The Common Room's Deputy Headmistress tagged me to list seven things I can't do, seven movies, seven things I say too much and so on. I have been having trouble with this! Some things that should go on the lists are too personal to post on a blog, but leaving them off completely is awkward too.
So here are my lists, incomplete but the best I can do.
Things to do before I die
1. Find a way of remembering the difference between further and farther.
2. Visit all those galleries in Europe.
3. Read all the books for every single year of Ambleside Online.
Things I cannot do
2. Work a yo-yo
3. Wear pointy-toed high heels
Things that attract me to my husband
1. He doesn't watch sports on TV
2. He's a very decisive shopper (he's even good at picking kids' shoes)
3. He still has hair
4. He has chips-and-pop-and-card parties with the kids when I go to meetings
5. He can install just about anything
6. He insists on comparing us to almost every couple we watch on TV or in a movie (my favourite is when he said the two of us were very much like Herman and Lily Munster)
Seven Things I Say Most Often
I had no idea what to put for this so I very gingerly asked two of the Squirrelings to write down what they thought (under threat of coal in their stockings if they wrote anything really embarrassing). Here's The Apprentice's List:
1. "Television is not a right, it is a privilege and it can be taken away." (My note: did I ever really say that??)

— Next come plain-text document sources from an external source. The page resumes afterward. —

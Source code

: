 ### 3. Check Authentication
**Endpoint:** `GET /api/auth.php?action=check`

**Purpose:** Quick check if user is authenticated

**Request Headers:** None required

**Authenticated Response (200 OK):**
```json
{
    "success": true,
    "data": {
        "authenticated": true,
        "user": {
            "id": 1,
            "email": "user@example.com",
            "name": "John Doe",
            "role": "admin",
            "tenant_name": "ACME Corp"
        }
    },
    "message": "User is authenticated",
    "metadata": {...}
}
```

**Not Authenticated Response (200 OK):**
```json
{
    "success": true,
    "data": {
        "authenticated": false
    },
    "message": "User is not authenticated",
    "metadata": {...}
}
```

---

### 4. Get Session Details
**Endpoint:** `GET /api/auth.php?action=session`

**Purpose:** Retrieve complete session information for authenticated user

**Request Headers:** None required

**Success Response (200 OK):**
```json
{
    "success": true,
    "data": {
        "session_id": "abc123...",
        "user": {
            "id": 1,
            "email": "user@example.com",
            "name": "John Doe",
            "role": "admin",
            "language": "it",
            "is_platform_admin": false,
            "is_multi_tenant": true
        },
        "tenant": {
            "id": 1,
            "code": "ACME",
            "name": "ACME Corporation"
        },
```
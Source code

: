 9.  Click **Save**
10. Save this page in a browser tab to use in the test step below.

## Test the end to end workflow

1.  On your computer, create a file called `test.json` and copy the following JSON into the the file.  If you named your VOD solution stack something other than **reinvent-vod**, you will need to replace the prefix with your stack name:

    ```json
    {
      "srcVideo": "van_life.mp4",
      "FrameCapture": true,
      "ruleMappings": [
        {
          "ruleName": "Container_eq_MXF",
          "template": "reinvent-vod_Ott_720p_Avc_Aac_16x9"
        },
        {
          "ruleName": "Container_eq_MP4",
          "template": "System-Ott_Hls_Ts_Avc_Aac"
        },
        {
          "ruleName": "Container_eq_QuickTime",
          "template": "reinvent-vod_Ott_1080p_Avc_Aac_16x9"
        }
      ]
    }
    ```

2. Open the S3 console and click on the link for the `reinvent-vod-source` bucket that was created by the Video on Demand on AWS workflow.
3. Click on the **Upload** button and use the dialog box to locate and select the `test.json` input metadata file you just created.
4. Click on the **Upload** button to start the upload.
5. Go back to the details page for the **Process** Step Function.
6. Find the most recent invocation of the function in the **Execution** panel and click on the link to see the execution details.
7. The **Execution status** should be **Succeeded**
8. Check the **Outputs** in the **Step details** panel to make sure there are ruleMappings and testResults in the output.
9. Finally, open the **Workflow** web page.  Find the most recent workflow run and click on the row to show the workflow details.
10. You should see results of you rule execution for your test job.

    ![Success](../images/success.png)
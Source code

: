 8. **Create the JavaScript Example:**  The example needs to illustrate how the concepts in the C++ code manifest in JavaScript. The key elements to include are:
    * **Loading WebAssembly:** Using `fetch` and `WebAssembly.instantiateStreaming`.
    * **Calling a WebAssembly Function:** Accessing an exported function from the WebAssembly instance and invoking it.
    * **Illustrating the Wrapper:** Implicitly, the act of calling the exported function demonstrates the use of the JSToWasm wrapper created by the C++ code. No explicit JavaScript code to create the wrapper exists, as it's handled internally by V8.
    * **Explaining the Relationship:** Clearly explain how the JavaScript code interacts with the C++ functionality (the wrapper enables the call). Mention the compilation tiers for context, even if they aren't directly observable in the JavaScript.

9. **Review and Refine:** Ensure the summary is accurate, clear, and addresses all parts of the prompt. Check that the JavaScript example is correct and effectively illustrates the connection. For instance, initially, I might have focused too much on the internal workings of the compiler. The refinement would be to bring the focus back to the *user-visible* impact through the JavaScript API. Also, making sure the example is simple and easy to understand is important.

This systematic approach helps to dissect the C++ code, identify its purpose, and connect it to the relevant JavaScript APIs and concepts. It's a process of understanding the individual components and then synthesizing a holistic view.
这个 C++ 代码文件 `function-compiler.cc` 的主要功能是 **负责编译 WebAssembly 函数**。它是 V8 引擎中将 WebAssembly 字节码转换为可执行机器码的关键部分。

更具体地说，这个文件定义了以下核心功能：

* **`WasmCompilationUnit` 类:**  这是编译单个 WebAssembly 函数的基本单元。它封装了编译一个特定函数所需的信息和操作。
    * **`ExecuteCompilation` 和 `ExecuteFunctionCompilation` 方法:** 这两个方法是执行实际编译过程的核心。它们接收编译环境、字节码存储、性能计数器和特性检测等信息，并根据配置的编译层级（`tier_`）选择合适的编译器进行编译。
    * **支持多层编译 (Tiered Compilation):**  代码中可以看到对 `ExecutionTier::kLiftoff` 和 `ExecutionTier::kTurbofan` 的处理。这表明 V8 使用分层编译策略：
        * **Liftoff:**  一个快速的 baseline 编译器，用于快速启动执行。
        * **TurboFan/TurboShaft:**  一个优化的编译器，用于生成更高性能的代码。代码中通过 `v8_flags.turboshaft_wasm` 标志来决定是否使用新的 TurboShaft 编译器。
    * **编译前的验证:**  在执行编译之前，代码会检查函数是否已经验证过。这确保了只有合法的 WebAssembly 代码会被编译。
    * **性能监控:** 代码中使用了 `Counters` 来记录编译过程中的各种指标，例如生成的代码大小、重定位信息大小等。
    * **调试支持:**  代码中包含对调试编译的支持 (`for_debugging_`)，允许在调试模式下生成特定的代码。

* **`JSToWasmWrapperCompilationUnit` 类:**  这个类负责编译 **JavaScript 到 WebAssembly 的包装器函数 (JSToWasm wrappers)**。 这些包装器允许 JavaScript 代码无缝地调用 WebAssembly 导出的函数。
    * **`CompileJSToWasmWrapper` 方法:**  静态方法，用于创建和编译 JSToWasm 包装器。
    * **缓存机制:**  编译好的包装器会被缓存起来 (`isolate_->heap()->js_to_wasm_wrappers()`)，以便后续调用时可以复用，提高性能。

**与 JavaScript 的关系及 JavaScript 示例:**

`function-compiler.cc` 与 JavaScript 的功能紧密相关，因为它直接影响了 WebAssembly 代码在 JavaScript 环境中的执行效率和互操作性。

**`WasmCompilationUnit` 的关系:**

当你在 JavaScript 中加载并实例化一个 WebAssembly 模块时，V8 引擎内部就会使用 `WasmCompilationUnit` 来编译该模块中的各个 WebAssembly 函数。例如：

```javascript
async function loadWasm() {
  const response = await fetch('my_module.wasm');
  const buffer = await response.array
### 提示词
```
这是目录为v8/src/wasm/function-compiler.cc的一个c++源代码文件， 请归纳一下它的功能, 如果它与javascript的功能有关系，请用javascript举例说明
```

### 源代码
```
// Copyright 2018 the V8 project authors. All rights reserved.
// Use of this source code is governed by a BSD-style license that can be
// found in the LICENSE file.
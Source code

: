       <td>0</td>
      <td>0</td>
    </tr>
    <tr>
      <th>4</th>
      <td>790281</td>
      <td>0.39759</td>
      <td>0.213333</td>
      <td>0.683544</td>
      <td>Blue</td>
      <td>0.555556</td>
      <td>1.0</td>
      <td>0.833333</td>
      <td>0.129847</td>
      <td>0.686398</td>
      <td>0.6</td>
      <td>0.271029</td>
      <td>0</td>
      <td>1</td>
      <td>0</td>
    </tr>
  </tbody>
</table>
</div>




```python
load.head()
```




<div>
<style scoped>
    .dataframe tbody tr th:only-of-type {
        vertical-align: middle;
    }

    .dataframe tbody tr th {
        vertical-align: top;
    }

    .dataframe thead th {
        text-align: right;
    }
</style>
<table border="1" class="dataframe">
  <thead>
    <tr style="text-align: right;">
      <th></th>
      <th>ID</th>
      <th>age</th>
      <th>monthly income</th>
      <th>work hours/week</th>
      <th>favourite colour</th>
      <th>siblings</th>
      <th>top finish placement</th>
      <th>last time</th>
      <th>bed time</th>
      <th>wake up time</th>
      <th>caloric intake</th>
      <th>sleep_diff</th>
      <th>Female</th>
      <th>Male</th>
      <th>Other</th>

2. "Look what the DHM put on her blog!"
3. "Let's sing ANOTHER Advent song."
4. "Those Bratz dolls are hideous."
5. "That was NOT a good prayer." (My explanation: I am not attempting to criticize anyone else's theology, but I do say it if someone rattles off grace a little too fast.)
6. "Apprentice, get off of your tush and do some work."
7. "When I was a kid, there were quality toys in the stores." (I'm not sure about the truth of that one...toys of the seventies were only slightly less junky than the ones sold now. We had our share of things that took ten batteries or broke after two days.)
Here's Ponytails' list, written all by herself with The Apprentice as spellchecker.
1. "I love you, Ponytails. Kiss, hug."
2. "I like you, Ponytails."
3. "Let's eat."
4. "New stuff in the shops are junk."
5. "Charlotte Mason is great."
6. "Do some school work, Apprentice."
7. "I love you, Apprentice. Kiss, hug."
Seven books (or series) I love
I'm still working on this one. Somewhere on the list would be Great Expectations, Pilgrim's Progress, Mrs. Tittlemouse, Saint Maybe, Hercule Poirot mysteries, and What is a Family?. But there are a lot of others that I could put in just as easily.
Seven movies I watch over and over again (or would watch over and over if I had the time)
Again this is really hard, because Mr. Fixit and I watch a lot of movies on T.V. Mr. Fixit will tape something in the middle of the night and then we'll watch part of it late in the evening (sometimes it takes us several nights to get through one movie). Some of them are great, some are okay, some are such stinkers that we quit watching after a few minutes.
I would vote for anything with Alec Guinness (like The Lavender Hill Mob or Our Man in Havana), any good police or courtroom movie (I liked A Few Good Men and My Cousin Vinny, except for the language), anything I've seen so far with Emma Thompson in it (with a nod there to the DHM), and Veggie Tales' Jonah. And most of the mushy Christmas movies that Mr. Fixit WON'T watch with me. And most of the mushy musicals, ditto.
Seven people I want to join in, too
First, The Apprentice, because I know she really wants to play! After that, it's a free-for-all. If you want to put your brain on the rack writing one of these, you're welcome to play.